# EV conversion company in Vancouver featured on Global News



## brian_ (Feb 7, 2017)

_This B.C. company wants to electrify your Porsche, your mini van and your school bus_
Global News
Posted April 29, 2022 7:27 pm

The corporate website
*RiiSE EV*

Don't be misled by the web site looking like a large corporation working on fleets of vehicles - they have six people on staff.

For those not in the Canadian television market... Global is one of the major nationwide television networks, broadcasting over-the-air and carried on all of the satellite, cable, and IP TV services. This item is from the Global BC (British Columbia) operation, but was carried nationally in the April 30 evening newscast.


----------



## remy_martian (Feb 4, 2019)

Marketing is perception - until you have to deliver on that perception, then it turns into a shitshow if you overpromise/overcommit.

6 people is a good start. Better than one 🤓


----------



## Dean K (9 mo ago)

brian_ said:


> _This B.C. company wants to electrify your Porsche, your mini van and your school bus_
> Global News
> Posted April 29, 2022 7:27 pm
> 
> ...


Brian and gang - Dean here from Riise EV in Vancouver. Happy to jump in and support your discussion as our young company grows daily. Changing the world and doing the right thing takes time and we will continue to add platforms to increase the product offering. Canadas regs and legislation makes it hard but as a company and hopefully as an industry we can make some positive charges. Our website shows where we are at and where we are going. Be well and hopefully we cross paths as we grow the industry collectively and battle the same challenges as well for growth and development. Reach out direct anytime. Continued success. 
Dean and the Riise EV team


----------



## Dean K (9 mo ago)

brian_ said:


> _This B.C. company wants to electrify your Porsche, your mini van and your school bus_
> Global News
> Posted April 29, 2022 7:27 pm
> 
> ...


Thank you Brian,
We have got some good coverage as the interest increases, on the private car side the rules and regs are easier but on the commercial side in Canada it is harder. The more media coverage help to change the barriers to expanding for all. It the right thing to go ! From humble beginnings we will continue to grow and support the EV community along the way. Our web inspires costumers to inquire and see what we are doing and capable of.
When I meet my wife, I told her I was funny…. It took awhile and we laugh a lot now, but if I did not tell her she might not have beloved me. All the best and continued success. Please feel free to reach out direct.
All the best
Dean


----------



## remy_martian (Feb 4, 2019)

Interesting. Three responses, but none say anything material or engage in the conversation at hand, though being in the conversation here is somehow going to happen in the future???
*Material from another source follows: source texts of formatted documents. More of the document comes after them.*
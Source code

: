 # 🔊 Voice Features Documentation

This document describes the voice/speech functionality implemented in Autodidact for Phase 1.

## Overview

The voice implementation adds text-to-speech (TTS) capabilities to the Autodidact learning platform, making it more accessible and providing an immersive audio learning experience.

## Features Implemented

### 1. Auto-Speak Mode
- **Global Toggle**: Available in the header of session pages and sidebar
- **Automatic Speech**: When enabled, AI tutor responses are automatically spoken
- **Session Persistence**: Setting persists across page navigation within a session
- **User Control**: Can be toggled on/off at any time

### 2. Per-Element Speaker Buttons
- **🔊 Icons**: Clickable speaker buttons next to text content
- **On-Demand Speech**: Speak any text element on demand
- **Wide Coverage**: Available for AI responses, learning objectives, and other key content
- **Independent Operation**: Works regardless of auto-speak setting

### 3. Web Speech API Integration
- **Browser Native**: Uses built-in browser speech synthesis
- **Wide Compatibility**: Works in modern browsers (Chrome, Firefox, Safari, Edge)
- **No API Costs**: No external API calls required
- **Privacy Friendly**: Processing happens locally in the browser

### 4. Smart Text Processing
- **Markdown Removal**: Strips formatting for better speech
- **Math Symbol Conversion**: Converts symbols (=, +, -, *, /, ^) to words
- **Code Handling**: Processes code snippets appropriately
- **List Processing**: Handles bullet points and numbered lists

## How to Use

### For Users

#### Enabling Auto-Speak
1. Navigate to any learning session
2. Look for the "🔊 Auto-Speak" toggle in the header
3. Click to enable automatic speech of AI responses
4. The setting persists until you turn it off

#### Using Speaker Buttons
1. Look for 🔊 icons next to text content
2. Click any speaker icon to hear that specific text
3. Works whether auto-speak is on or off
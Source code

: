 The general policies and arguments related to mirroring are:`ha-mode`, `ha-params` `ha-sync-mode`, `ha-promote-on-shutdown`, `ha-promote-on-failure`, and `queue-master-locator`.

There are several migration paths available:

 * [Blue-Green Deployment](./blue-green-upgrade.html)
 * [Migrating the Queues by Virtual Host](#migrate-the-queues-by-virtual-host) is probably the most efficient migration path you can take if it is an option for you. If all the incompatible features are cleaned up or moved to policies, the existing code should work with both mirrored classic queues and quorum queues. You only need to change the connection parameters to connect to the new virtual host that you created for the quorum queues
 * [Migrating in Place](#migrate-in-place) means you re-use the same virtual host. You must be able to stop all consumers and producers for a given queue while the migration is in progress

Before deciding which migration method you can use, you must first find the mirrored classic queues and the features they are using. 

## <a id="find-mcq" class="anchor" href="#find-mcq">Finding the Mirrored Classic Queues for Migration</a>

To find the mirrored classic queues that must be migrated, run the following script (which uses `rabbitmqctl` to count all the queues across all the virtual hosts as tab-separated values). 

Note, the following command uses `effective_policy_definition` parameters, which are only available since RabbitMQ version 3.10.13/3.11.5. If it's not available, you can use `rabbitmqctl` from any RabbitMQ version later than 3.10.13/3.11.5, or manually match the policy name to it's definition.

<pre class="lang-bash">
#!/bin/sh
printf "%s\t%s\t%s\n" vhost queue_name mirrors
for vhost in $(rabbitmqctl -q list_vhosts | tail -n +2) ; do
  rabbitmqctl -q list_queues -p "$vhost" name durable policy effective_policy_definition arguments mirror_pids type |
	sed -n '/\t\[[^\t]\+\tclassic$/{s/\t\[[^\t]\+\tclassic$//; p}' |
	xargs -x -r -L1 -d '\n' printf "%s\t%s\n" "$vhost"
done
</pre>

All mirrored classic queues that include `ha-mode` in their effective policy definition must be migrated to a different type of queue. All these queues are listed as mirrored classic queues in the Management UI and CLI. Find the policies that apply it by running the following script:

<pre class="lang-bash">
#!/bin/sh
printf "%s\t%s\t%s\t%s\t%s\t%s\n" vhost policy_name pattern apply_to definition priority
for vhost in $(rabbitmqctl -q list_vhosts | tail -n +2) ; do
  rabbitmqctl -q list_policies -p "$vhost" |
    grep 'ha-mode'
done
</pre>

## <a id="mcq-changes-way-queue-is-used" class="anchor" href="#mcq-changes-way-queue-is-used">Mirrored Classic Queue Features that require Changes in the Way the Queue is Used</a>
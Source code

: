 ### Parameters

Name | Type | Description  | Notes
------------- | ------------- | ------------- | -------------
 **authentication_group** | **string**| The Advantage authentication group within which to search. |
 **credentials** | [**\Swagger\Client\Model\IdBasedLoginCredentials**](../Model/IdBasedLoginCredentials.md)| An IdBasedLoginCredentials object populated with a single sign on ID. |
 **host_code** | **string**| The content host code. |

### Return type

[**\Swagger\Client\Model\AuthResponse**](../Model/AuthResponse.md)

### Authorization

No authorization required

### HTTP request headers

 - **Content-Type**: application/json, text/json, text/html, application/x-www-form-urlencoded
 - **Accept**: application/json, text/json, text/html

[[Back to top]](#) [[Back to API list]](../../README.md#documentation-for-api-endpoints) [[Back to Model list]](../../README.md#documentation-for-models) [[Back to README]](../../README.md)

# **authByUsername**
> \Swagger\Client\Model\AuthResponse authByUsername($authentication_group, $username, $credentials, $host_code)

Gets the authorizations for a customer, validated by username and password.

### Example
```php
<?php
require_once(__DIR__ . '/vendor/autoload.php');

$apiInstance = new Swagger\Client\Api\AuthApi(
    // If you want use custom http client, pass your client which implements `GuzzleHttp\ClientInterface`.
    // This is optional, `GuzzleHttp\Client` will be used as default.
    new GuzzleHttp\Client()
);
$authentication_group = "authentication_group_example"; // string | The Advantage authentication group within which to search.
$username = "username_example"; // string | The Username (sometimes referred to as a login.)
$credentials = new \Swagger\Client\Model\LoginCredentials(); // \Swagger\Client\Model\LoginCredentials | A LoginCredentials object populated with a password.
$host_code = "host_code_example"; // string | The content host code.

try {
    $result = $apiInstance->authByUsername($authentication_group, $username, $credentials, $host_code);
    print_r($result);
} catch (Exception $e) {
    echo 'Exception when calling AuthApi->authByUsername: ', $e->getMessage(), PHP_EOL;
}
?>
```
"Building rockets is hard"

"FAA is the problem"

So what ARE you doing, other than marketing?


----------



## Dean K (9 mo ago)

remy_martian said:


> Interesting. Three responses, but none say anything material or engage in the conversation at hand, though being in the conversation here is somehow going to happen in the future???
> 
> "Building rockets is hard"
> 
> ...


Remy, 
We are focused on the sport & classic cars and newer bus conversions up here in Canada that cross over in fleet and utility options as seen on the TV spotlight. The rocket comment was the news’s comment as I am sure you heard. ( Riise EV is not intrested in rockets ….. yet ;-) ) the news team was impressed with product we have built and they drove some as well. With our partners and suppliers we also have the first converted transit / school bus to full electric. As mentioned the rules and regs up here are different from the USA, easier to do business south with School bus conversions so we are focused on all other buses. It is exciting times. What is your area of interest, are you converting ICE to EV as well or a supplier. It would be good to connect if so or general Q&A as the industry grows. I can’t find you on SM or LinkedIN ?? 
Be well and all the best.
Dean


----------



## remy_martian (Feb 4, 2019)

Remy was an innovative EV motor manufacturer, now Borg Warner (and arguably General Motors)

Put together with Martian, it's a play on the Cognac brand.

Yes, Remy is not on LinkedIn, lol.


----------



## Dean K (9 mo ago)

remy_martian said:


> Remy was an innovative EV motor manufacturer, now Borg Warner (and arguably General Motors)
> 
> Put together with Martian, it's a play on the Cognac brand.
> 
> Yes, Remy is not on LinkedIn, lol.


I am glad you called it out 
well you have my name and contact to reach out, for a positive discussion on the advancement of the industry !
I hope this form is a positive experience of people looking to support the community and find ways to grow. So far I have only been expressing passion and interest for our company and the vision to keep EV going and growing. Please feel free to connect as a person with a real name as I am sure we have have some great EV discussion. 
till then all the best
Dean K. Riise EV


----------